What’s Happening with the Rift?
The British Antarctic Survey and Project Midas have recently released aerial footage that shows us just how bad the crack in the Larsen C ice shelf has become. The crack now runs for 1500 feet. Once the crack reaches the end of the ice shelf, an area of over 2000 square miles is predicted to break off from the rest of the shelf.
In December, the rift grew by 10 miles and in January, it advanced by an additional six miles. Unfortunately, the rift only needs to grow by 12 more miles before it breaks off completely. Scientists and researchers predict that this final break will happen within a matter of months. Once it breaks, the 2000 square mile piece of the ice shelf will be amongst the ten largest icebergs of all time.
What Does That Mean for the Ice Shelf?
Calving, when ice chunks break off a glacier, is a natural occurrence and something that happens often with glaciers and ice shelves. However, the ice chunks that fall into the ocean are generally no larger than 60 square feet and fall off as a result of glacier growth.

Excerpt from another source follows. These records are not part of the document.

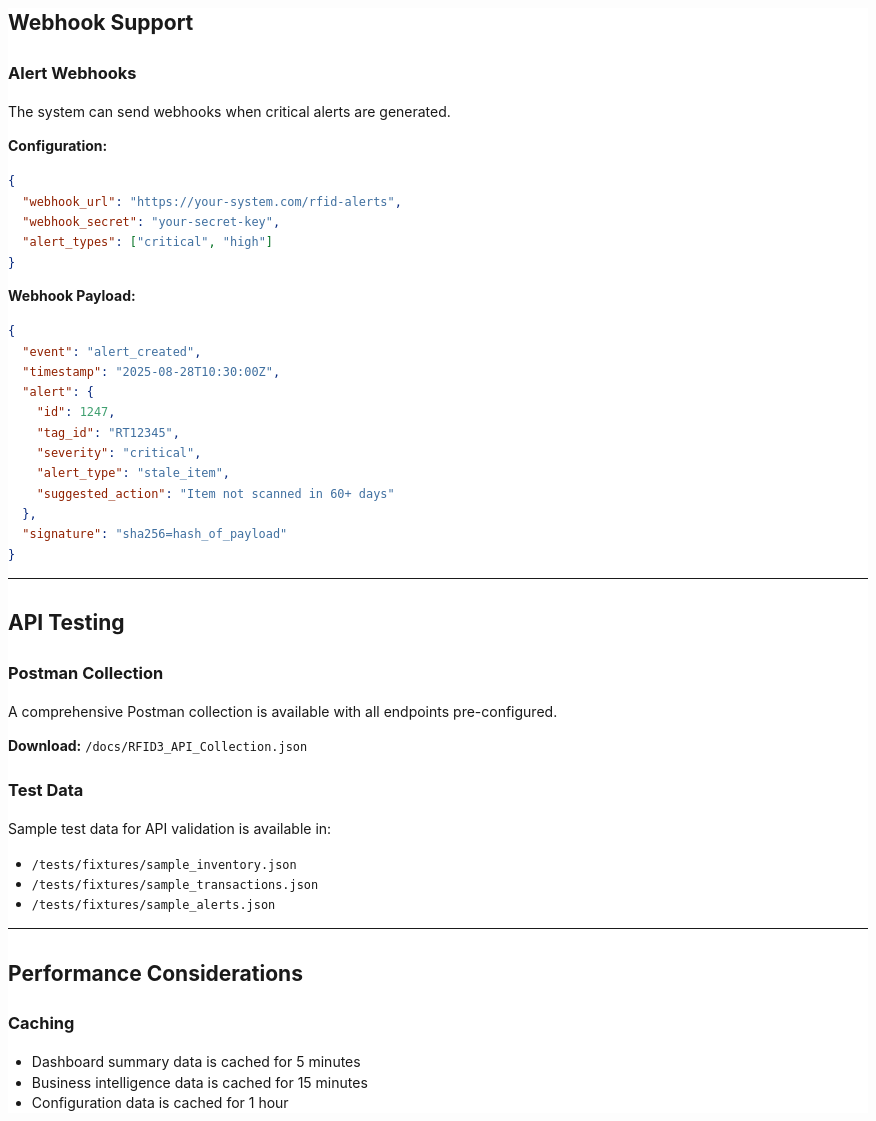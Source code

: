 
## Webhook Support

### Alert Webhooks
The system can send webhooks when critical alerts are generated.

**Configuration:**
```json
{
  "webhook_url": "https://your-system.com/rfid-alerts",
  "webhook_secret": "your-secret-key",
  "alert_types": ["critical", "high"]
}
```

**Webhook Payload:**
```json
{
  "event": "alert_created",
  "timestamp": "2025-08-28T10:30:00Z",
  "alert": {
    "id": 1247,
    "tag_id": "RT12345",
    "severity": "critical",
    "alert_type": "stale_item",
    "suggested_action": "Item not scanned in 60+ days"
  },
  "signature": "sha256=hash_of_payload"
}
```

---

## API Testing

### Postman Collection
A comprehensive Postman collection is available with all endpoints pre-configured.

**Download:** `/docs/RFID3_API_Collection.json`

### Test Data
Sample test data for API validation is available in:
- `/tests/fixtures/sample_inventory.json`
- `/tests/fixtures/sample_transactions.json`
- `/tests/fixtures/sample_alerts.json`

---

## Performance Considerations

### Caching
- Dashboard summary data is cached for 5 minutes
- Business intelligence data is cached for 15 minutes
- Configuration data is cached for 1 hour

Calving like the type we are seeing on the Larsen C ice shelf is not usual and is definitely cause for concern.
Once the rift meets the edge of the shelf and the iceberg breaks off, the Larsen C ice shelf will be at its most retreated position ever. Scientists hope that Larsen C will be able to recover from the calving and regrow the ice. However, there is a chance that the ice shelf will be unstable and unable to recover. Larsen C’s siblings, ice shelves Larsen A and Larsen B, both calved in 1995 and 2002. Neither were able to recover from the extreme calving and the Larsen A and Larsen B ice shelves disintegrated. Scientists fear Larsen C is headed down the same path.

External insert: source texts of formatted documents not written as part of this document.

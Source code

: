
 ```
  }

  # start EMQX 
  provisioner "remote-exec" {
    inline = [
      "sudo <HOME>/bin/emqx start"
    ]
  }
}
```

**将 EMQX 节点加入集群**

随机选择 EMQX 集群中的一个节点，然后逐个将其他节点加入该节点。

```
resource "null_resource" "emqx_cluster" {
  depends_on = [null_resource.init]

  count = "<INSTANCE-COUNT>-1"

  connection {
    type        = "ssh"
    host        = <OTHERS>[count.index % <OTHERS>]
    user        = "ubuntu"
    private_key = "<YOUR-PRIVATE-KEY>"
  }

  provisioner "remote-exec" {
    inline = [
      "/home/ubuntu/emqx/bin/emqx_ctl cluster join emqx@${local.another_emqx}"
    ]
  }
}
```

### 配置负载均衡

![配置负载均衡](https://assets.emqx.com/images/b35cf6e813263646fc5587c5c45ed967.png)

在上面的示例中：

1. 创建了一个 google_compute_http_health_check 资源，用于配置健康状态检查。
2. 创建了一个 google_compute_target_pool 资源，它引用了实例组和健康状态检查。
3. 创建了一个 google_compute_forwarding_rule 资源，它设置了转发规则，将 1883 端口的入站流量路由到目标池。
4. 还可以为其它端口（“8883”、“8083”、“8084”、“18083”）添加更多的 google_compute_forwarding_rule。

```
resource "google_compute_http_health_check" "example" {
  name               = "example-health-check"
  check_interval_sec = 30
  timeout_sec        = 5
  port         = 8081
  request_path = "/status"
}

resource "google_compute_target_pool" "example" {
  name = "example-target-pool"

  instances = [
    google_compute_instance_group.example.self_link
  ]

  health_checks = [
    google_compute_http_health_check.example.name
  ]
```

What Are the Consequences of a Rift This Big?
Phenomenons at the poles have always had drastic effects on all areas of the world. A retreating and disintegrating ice shelf in Antarctica will be no different. Paul Holland, a British Antarctic Survey ice and ocean modeler, explained the danger, “The stability of ice shelves is important because they resist the flow of the grounded ice inland.” Holland went on to describe the effects of the Larsen B ice shelf disintegration. The tributary glaciers of Larsen B, the smaller glaciers that flowed into the ice shelf, began to melt at an accelerated rate. This led to rising sea levels around the world. Scientists can now only cross their fingers that the same doesn’t happen to Larsen C.